Why would anybody discredit the Wii?
 

AniHawk

Member
I'm almost sure Switch is this generation for NPD... 8th.

switch is a bit weird in that there is no direct competition for it. no other handhelds will come for it, and it stands apart from other consoles given its portable nature.

i think that as time goes on, it'll be considered more in line with ps5 and scorpio.
 
yes? i took that 6M outside of the US as being correct without my own research. thanks for the correction




seems like you don't get my post at all.
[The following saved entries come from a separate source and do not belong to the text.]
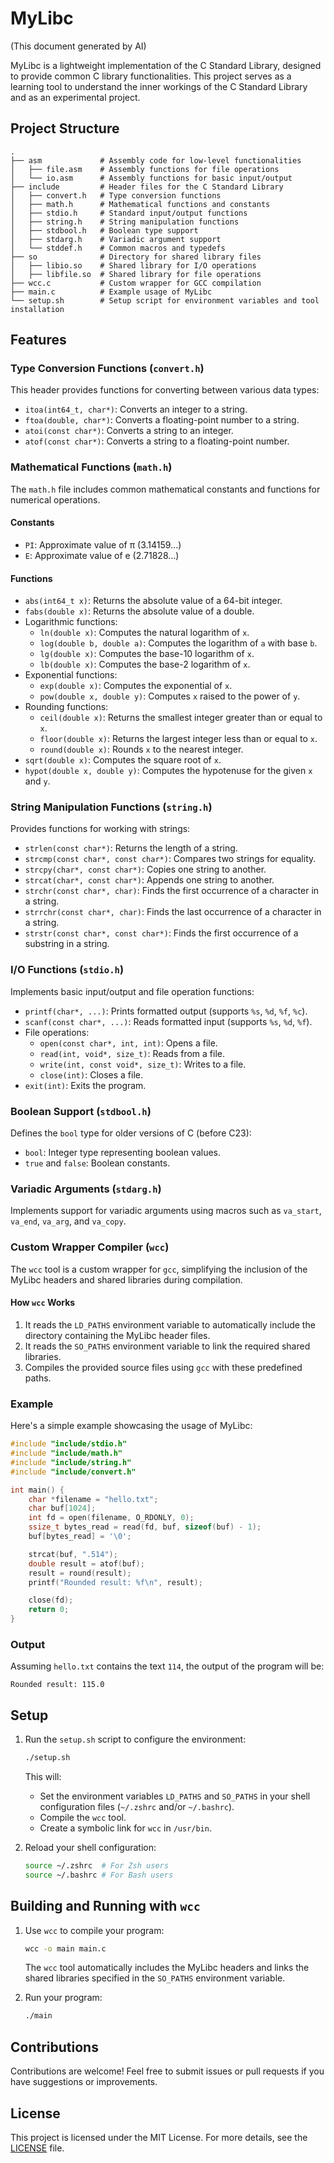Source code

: # MyLibc
(This document generated by AI)

MyLibc is a lightweight implementation of the C Standard Library, designed to provide common C library functionalities. This project serves as a learning tool to understand the inner workings of the C Standard Library and as an experimental project.

## Project Structure

```
.
├── asm             # Assembly code for low-level functionalities
│   ├── file.asm    # Assembly functions for file operations
│   └── io.asm      # Assembly functions for basic input/output
├── include         # Header files for the C Standard Library
│   ├── convert.h   # Type conversion functions
│   ├── math.h      # Mathematical functions and constants
│   ├── stdio.h     # Standard input/output functions
│   ├── string.h    # String manipulation functions
│   ├── stdbool.h   # Boolean type support
│   ├── stdarg.h    # Variadic argument support
│   └── stddef.h    # Common macros and typedefs
├── so              # Directory for shared library files
│   ├── libio.so    # Shared library for I/O operations
│   ├── libfile.so  # Shared library for file operations
├── wcc.c           # Custom wrapper for GCC compilation
├── main.c          # Example usage of MyLibc
└── setup.sh        # Setup script for environment variables and tool installation
```

## Features

### Type Conversion Functions (`convert.h`)
This header provides functions for converting between various data types:
- `itoa(int64_t, char*)`: Converts an integer to a string.
- `ftoa(double, char*)`: Converts a floating-point number to a string.
- `atoi(const char*)`: Converts a string to an integer.
- `atof(const char*)`: Converts a string to a floating-point number.

### Mathematical Functions (`math.h`)
The `math.h` file includes common mathematical constants and functions for numerical operations.

#### Constants
- `PI`: Approximate value of π (3.14159...)
- `E`: Approximate value of e (2.71828...)

#### Functions
- `abs(int64_t x)`: Returns the absolute value of a 64-bit integer.
- `fabs(double x)`: Returns the absolute value of a double.
- Logarithmic functions:
  - `ln(double x)`: Computes the natural logarithm of `x`.
  - `log(double b, double a)`: Computes the logarithm of `a` with base `b`.
  - `lg(double x)`: Computes the base-10 logarithm of `x`.
  - `lb(double x)`: Computes the base-2 logarithm of `x`.
- Exponential functions:
  - `exp(double x)`: Computes the exponential of `x`.
  - `pow(double x, double y)`: Computes `x` raised to the power of `y`.
- Rounding functions:
  - `ceil(double x)`: Returns the smallest integer greater than or equal to `x`.
  - `floor(double x)`: Returns the largest integer less than or equal to `x`.
  - `round(double x)`: Rounds `x` to the nearest integer.
- `sqrt(double x)`: Computes the square root of `x`.
- `hypot(double x, double y)`: Computes the hypotenuse for the given `x` and `y`.

### String Manipulation Functions (`string.h`)
Provides functions for working with strings:
- `strlen(const char*)`: Returns the length of a string.
- `strcmp(const char*, const char*)`: Compares two strings for equality.
- `strcpy(char*, const char*)`: Copies one string to another.
- `strcat(char*, const char*)`: Appends one string to another.
- `strchr(const char*, char)`: Finds the first occurrence of a character in a string.
- `strrchr(const char*, char)`: Finds the last occurrence of a character in a string.
- `strstr(const char*, const char*)`: Finds the first occurrence of a substring in a string.

### I/O Functions (`stdio.h`)
Implements basic input/output and file operation functions:
- `printf(char*, ...)`: Prints formatted output (supports `%s`, `%d`, `%f`, `%c`).
- `scanf(const char*, ...)`: Reads formatted input (supports `%s`, `%d`, `%f`).
- File operations:
  - `open(const char*, int, int)`: Opens a file.
  - `read(int, void*, size_t)`: Reads from a file.
  - `write(int, const void*, size_t)`: Writes to a file.
  - `close(int)`: Closes a file.
- `exit(int)`: Exits the program.

### Boolean Support (`stdbool.h`)
Defines the `bool` type for older versions of C (before C23):
- `bool`: Integer type representing boolean values.
- `true` and `false`: Boolean constants.

### Variadic Arguments (`stdarg.h`)
Implements support for variadic arguments using macros such as `va_start`, `va_end`, `va_arg`, and `va_copy`.

### Custom Wrapper Compiler (`wcc`)
The `wcc` tool is a custom wrapper for `gcc`, simplifying the inclusion of the MyLibc headers and shared libraries during compilation.

#### How `wcc` Works
1. It reads the `LD_PATHS` environment variable to automatically include the directory containing the MyLibc header files.
2. It reads the `SO_PATHS` environment variable to link the required shared libraries.
3. Compiles the provided source files using `gcc` with these predefined paths.

### Example

Here's a simple example showcasing the usage of MyLibc:

```c
#include "include/stdio.h"
#include "include/math.h"
#include "include/string.h"
#include "include/convert.h"

int main() {
    char *filename = "hello.txt";
    char buf[1024];
    int fd = open(filename, O_RDONLY, 0);
    ssize_t bytes_read = read(fd, buf, sizeof(buf) - 1);
    buf[bytes_read] = '\0';

    strcat(buf, ".514");
    double result = atof(buf);
    result = round(result);
    printf("Rounded result: %f\n", result);

    close(fd);
    return 0;
}
```

### Output

Assuming `hello.txt` contains the text `114`, the output of the program will be:

```
Rounded result: 115.0
```

## Setup

1. Run the `setup.sh` script to configure the environment:
   ```bash
   ./setup.sh
   ```

   This will:
   - Set the environment variables `LD_PATHS` and `SO_PATHS` in your shell configuration files (`~/.zshrc` and/or `~/.bashrc`).
   - Compile the `wcc` tool.
   - Create a symbolic link for `wcc` in `/usr/bin`.

2. Reload your shell configuration:
   ```bash
   source ~/.zshrc  # For Zsh users
   source ~/.bashrc # For Bash users
   ```

## Building and Running with `wcc`

1. Use `wcc` to compile your program:
   ```bash
   wcc -o main main.c
   ```

   The `wcc` tool automatically includes the MyLibc headers and links the shared libraries specified in the `SO_PATHS` environment variable.

2. Run your program:
   ```bash
   ./main
   ```

## Contributions

Contributions are welcome! Feel free to submit issues or pull requests if you have suggestions or improvements.

## License

This project is licensed under the MIT License. For more details, see the [LICENSE](LICENSE) file.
IF Xbox is only selling in the US, pretty much every console is doing the same was the statement. but neither is true.
it just shows how big the US market is and all consoles sell most of their units there

take Japan out. a region, where the Xbox brand is non existent and the different becomes close to negligible in the grand schem of things
US : WW ratio without Japan
Xb360 55% US vs 45% ROTW
Ps3 35% US vs 65% ROTW
Wii 50% US vs 50% ROTW
Xb1 60% US vs 40% ROTW
Switch 45% US vs 55% ROTW
Ps4 36% US vs 64% ROTW

you can check those numbers for legacy console, too
have a guess what kind of picture you'll get ;)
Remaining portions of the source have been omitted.